Re: PING [Patch][Middle-end]Add -fzero-call-used-regs=[skip|used-gpr|all-gpr|used|all]

Qing Zhao via Gcc-patches Mon, 14 Sep 2020 11:50:44 -0700

> On Sep 14, 2020, at 11:33 AM, Richard Sandiford <richard.sandif...@arm.com> 
> wrote:
> 
> Qing Zhao <qing.z...@oracle.com> writes:
>>> Like I mentioned earlier though, passes that run after
>>> pass_thread_prologue_and_epilogue can use call-clobbered registers that
>>> weren't previously used.  For example, on x86_64, the function might
>>> not use %r8 when the prologue, epilogue and returns are generated,
>>> but pass_regrename might later introduce a new use of %r8.  AIUI,
>>> the “used” version of the new command-line option is supposed to clear
>>> %r8 in these circumstances, but it wouldn't do so if the data was
>>> collected at the point that the return is generated.
>> 
>> Thanks for the information.
>> 
>>> 
>>> That's why I think it's more robust to do this later (at the beginning
>>> of pass_late_compilation) and insert the zeroing before returns that
>>> already exist.
>> 
>> Yes, looks like it’s not correct to insert the zeroing at the time when 
>> prologue, epilogue and return are generated.
>> As I also checked, “return” might be also generated as late as pass 
>> “pass_delay_slots”,  So, shall we move the
>> New pass as late as possible?
> 
> If we insert the zeroing before pass_delay_slots and describe the
> result correctly, pass_delay_slots should do the right thing.
> 
> Describing the result correctly includes ensuring that the cleared
> registers are treated as live on exit from the function, so that the
> zeroing doesn't get deleted again, or skipped by pass_delay_slots.
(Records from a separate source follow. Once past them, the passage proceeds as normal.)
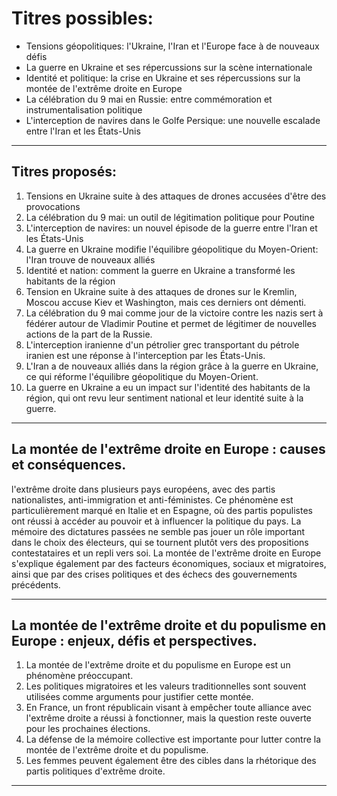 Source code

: # Titres possibles:
- Tensions géopolitiques: l'Ukraine, l'Iran et l'Europe face à de nouveaux défis
- La guerre en Ukraine et ses répercussions sur la scène internationale
- Identité et politique: la crise en Ukraine et ses répercussions sur la montée de l'extrême droite en Europe
- La célébration du 9 mai en Russie: entre commémoration et instrumentalisation politique
- L'interception de navires dans le Golfe Persique: une nouvelle escalade entre l'Iran et les États-Unis

-----------

## Titres proposés:
1. Tensions en Ukraine suite à des attaques de drones accusées d'être des provocations
2. La célébration du 9 mai: un outil de légitimation politique pour Poutine
3. L'interception de navires: un nouvel épisode de la guerre entre l'Iran et les États-Unis
4. La guerre en Ukraine modifie l'équilibre géopolitique du Moyen-Orient: l'Iran trouve de nouveaux alliés
5. Identité et nation: comment la guerre en Ukraine a transformé les habitants de la région  
1. Tension en Ukraine suite à des attaques de drones sur le Kremlin, Moscou accuse Kiev et Washington, mais ces derniers ont démenti.
2. La célébration du 9 mai comme jour de la victoire contre les nazis sert à fédérer autour de Vladimir Poutine et permet de légitimer de nouvelles actions de la part de la Russie.
3. L'interception iranienne d'un pétrolier grec transportant du pétrole iranien est une réponse à l'interception par les États-Unis.
4. L'Iran a de nouveaux alliés dans la région grâce à la guerre en Ukraine, ce qui réforme l'équilibre géopolitique du Moyen-Orient. 
5. La guerre en Ukraine a eu un impact sur l'identité des habitants de la région, qui ont revu leur sentiment national et leur identité suite à la guerre.

-----------

## La montée de l'extrême droite en Europe : causes et conséquences.  
l'extrême droite dans plusieurs pays européens, avec des partis nationalistes, anti-immigration et anti-féministes. Ce phénomène est particulièrement marqué en Italie et en Espagne, où des partis populistes ont réussi à accéder au pouvoir et à influencer la politique du pays. La mémoire des dictatures passées ne semble pas jouer un rôle important dans le choix des électeurs, qui se tournent plutôt vers des propositions contestataires et un repli vers soi. La montée de l'extrême droite en Europe s'explique également par des facteurs économiques, sociaux et migratoires, ainsi que par des crises politiques et des échecs des gouvernements précédents.

-----------

## La montée de l'extrême droite et du populisme en Europe : enjeux, défis et perspectives.  
1. La montée de l'extrême droite et du populisme en Europe est un phénomène préoccupant.
2. Les politiques migratoires et les valeurs traditionnelles sont souvent utilisées comme arguments pour justifier cette montée.
3. En France, un front républicain visant à empêcher toute alliance avec l'extrême droite a réussi à fonctionner, mais la question reste ouverte pour les prochaines élections.
4. La défense de la mémoire collective est importante pour lutter contre la montée de l'extrême droite et du populisme.
5. Les femmes peuvent également être des cibles dans la rhétorique des partis politiques d'extrême droite.

-----------

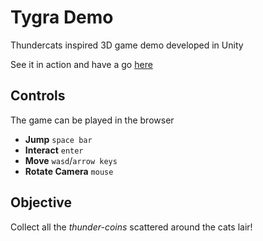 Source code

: # Tygra Demo
Thundercats inspired 3D game demo developed in Unity

See it in action and have a go [here](http://john-lay.github.io/games/tygra/)

## Controls
The game can be played in the browser
* __Jump__ `space bar`
* __Interact__ `enter`
* __Move__ `wasd`/`arrow keys`
* __Rotate Camera__ `mouse`

## Objective
Collect all the _thunder-coins_ scattered around the cats lair!
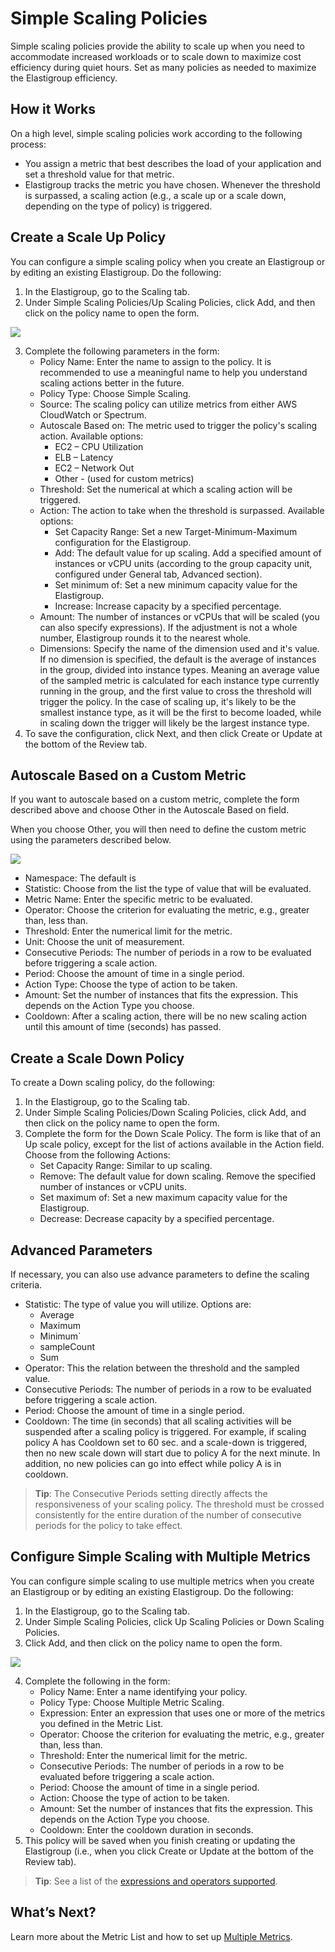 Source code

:# Simple Scaling Policies

Simple scaling policies provide the ability to scale up when you need to accommodate increased workloads or to scale down to maximize cost efficiency during quiet hours. Set as many policies as needed to maximize the Elastigroup efficiency.

## How it Works

On a high level, simple scaling policies work according to the following process:
- You assign a metric that best describes the load of your application and set a threshold value for that metric.
- Elastigroup tracks the metric you have chosen. Whenever the threshold is surpassed, a scaling action (e.g., a scale up or a scale down, depending on the type of policy) is triggered.

## Create a Scale Up Policy

You can configure a simple scaling policy when you create an Elastigroup or by editing an existing Elastigroup. Do the following:
1. In the Elastigroup, go to the Scaling tab.
2. Under Simple Scaling Policies/Up Scaling Policies, click Add, and then click on the policy name to open the form.

<img src="/elastigroup/_media/scaling-simple-scaling-01.png" />

3. Complete the following parameters in the form:
   - Policy Name: Enter the name to assign to the policy. It is recommended to use a meaningful name to help you understand scaling actions better in the future.
   - Policy Type: Choose Simple Scaling.
   - Source: The scaling policy can utilize metrics from either AWS CloudWatch or Spectrum.
   - Autoscale Based on: The metric used to trigger the policy's scaling action. Available options:
     - EC2 – CPU Utilization
     - ELB – Latency
     - EC2 – Network Out
     - Other - (used for custom metrics)
   - Threshold: Set the numerical at which a scaling action will be triggered.
   - Action: The action to take when the threshold is surpassed. Available options:
     - Set Capacity Range: Set a new Target-Minimum-Maximum configuration for the Elastigroup.
     - Add: The default value for up scaling. Add a specified amount of instances or vCPU units (according to the group capacity unit, configured under General tab, Advanced section).
     - Set minimum of: Set a new minimum capacity value for the Elastigroup.
     - Increase: Increase capacity by a specified percentage.
   - Amount: The number of instances or vCPUs that will be scaled (you can also specify expressions). If the adjustment is not a whole number, Elastigroup rounds it to the nearest whole.
   - Dimensions: Specify the name of the dimension used and it's value. If no dimension is specified, the default is the average of instances in the group, divided into instance types. Meaning an average value of the sampled metric is calculated for each instance type currently running in the group, and the first value to cross the threshold will trigger the policy. In the case of scaling up, it's likely to be the smallest instance type, as it will be the first to become loaded, while in scaling down the trigger will likely be the largest instance type.
4. To save the configuration, click Next, and then click Create or Update at the bottom of the Review tab.

## Autoscale Based on a Custom Metric

If you want to autoscale based on a custom metric, complete the form described above and choose Other in the Autoscale Based on field.

When you choose Other, you will then need to define the custom metric using the parameters described below.

<img src="/elastigroup/_media/scaling-simple-scaling-02.png" />

- Namespace: The default is
- Statistic: Choose from the list the type of value that will be evaluated.
- Metric Name: Enter the specific metric to be evaluated.
- Operator: Choose the criterion for evaluating the metric, e.g., greater than, less than.
- Threshold: Enter the numerical limit for the metric.
- Unit: Choose the unit of measurement.
- Consecutive Periods: The number of periods in a row to be evaluated before triggering a scale action.
- Period: Choose the amount of time in a single period.
- Action Type: Choose the type of action to be taken.
- Amount: Set the number of instances that fits the expression. This depends on the Action Type you choose.
- Cooldown: After a scaling action, there will be no new scaling action until this amount of time (seconds) has passed.

## Create a  Scale Down Policy

To create a Down scaling policy, do the following:
1. In the Elastigroup, go to the Scaling tab.
2. Under Simple Scaling Policies/Down Scaling Policies, click Add, and then click on the policy name to open the form.
3. Complete the form for the Down Scale Policy. The form is like that of an Up scale policy, except for the list of actions available in the Action field. Choose from the following Actions:
   - Set Capacity Range: Similar to up scaling.
   - Remove: The default value for down scaling. Remove the specified number of instances or vCPU units.
   - Set maximum of: Set a new maximum capacity value for the Elastigroup.
   - Decrease: Decrease capacity by a specified percentage.

## Advanced Parameters

If necessary, you can also use advance parameters to define the scaling criteria.
- Statistic: The type of value you will utilize. Options are:
  - Average
  - Maximum
  - Minimum`
  - sampleCount
  - Sum
- Operator: This the relation between the threshold and the sampled value.
- Consecutive Periods: The number of periods in a row to be evaluated before triggering a scale action.
- Period: Choose the amount of time in a single period.
- Cooldown: The time (in seconds) that all scaling activities will be suspended after a scaling policy is triggered. For example, if scaling policy A has Cooldown set to 60 sec. and a scale-down is triggered, then no new scale down will start due to policy A for the next minute. In addition, no new policies can go into effect while policy A is in cooldown.

> **Tip**: The Consecutive Periods setting directly affects the responsiveness of your scaling policy. The threshold must be crossed consistently for the entire duration of the number of consecutive periods for the policy to take effect.

## Configure Simple Scaling with Multiple Metrics

You can configure simple scaling to use multiple metrics when you create an Elastigroup or by editing an existing Elastigroup. Do the following:
1. In the Elastigroup, go to the Scaling tab.
2. Under Simple Scaling Policies, click Up Scaling Policies or Down Scaling Policies.
3. Click Add, and then click on the policy name to open the form.

<img src="/elastigroup/_media/scaling-simple-scaling-04.png" />

4. Complete the following in the form:
   - Policy Name: Enter a name identifying your policy.
   - Policy Type: Choose Multiple Metric Scaling.
   - Expression: Enter an expression that uses one or more of the metrics you defined in the Metric List.
   - Operator: Choose the criterion for evaluating the metric, e.g., greater than, less than.
   - Threshold: Enter the numerical limit for the metric.
   - Consecutive Periods: The number of periods in a row to be evaluated before triggering a scale action.
   - Period: Choose the amount of time in a single period.
   - Action: Choose the type of action to be taken.
   - Amount: Set the number of instances that fits the expression. This depends on the Action Type you choose.
   - Cooldown: Enter the cooldown duration in seconds.
5. This policy will be saved when you finish creating or updating the Elastigroup (i.e., when you click Create or Update at the bottom of the Review tab).

> **Tip**: See a list of the [expressions and operators supported](elastigroup/features/scaling/multiple-metrics?id=expressions-and-operators-supported).

## What’s Next?

Learn more about the Metric List and how to set up [Multiple Metrics](elastigroup/features/scaling/multiple-metrics).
In the current implementation for x86, when we generating a zeroing insn as the 
following:

(insn 18 16 19 2 (set (reg:SI 1 dx)
        (const_int 0 [0])) "t10.c":11:1 -1
     (nil))
(insn 19 18 20 2 (unspec_volatile [
            (reg:SI 1 dx)
        ] UNSPECV_PRO_EPILOGUE_USE) "t10.c":11:1 -1
     (nil))

i.e, after each zeroing insn, the register that is zeroed is marked as 
“UNSPECV_PRO_EPILOGUE_USE”, 
By doing this, we can avoid this zeroing insn from being deleted or skipped. 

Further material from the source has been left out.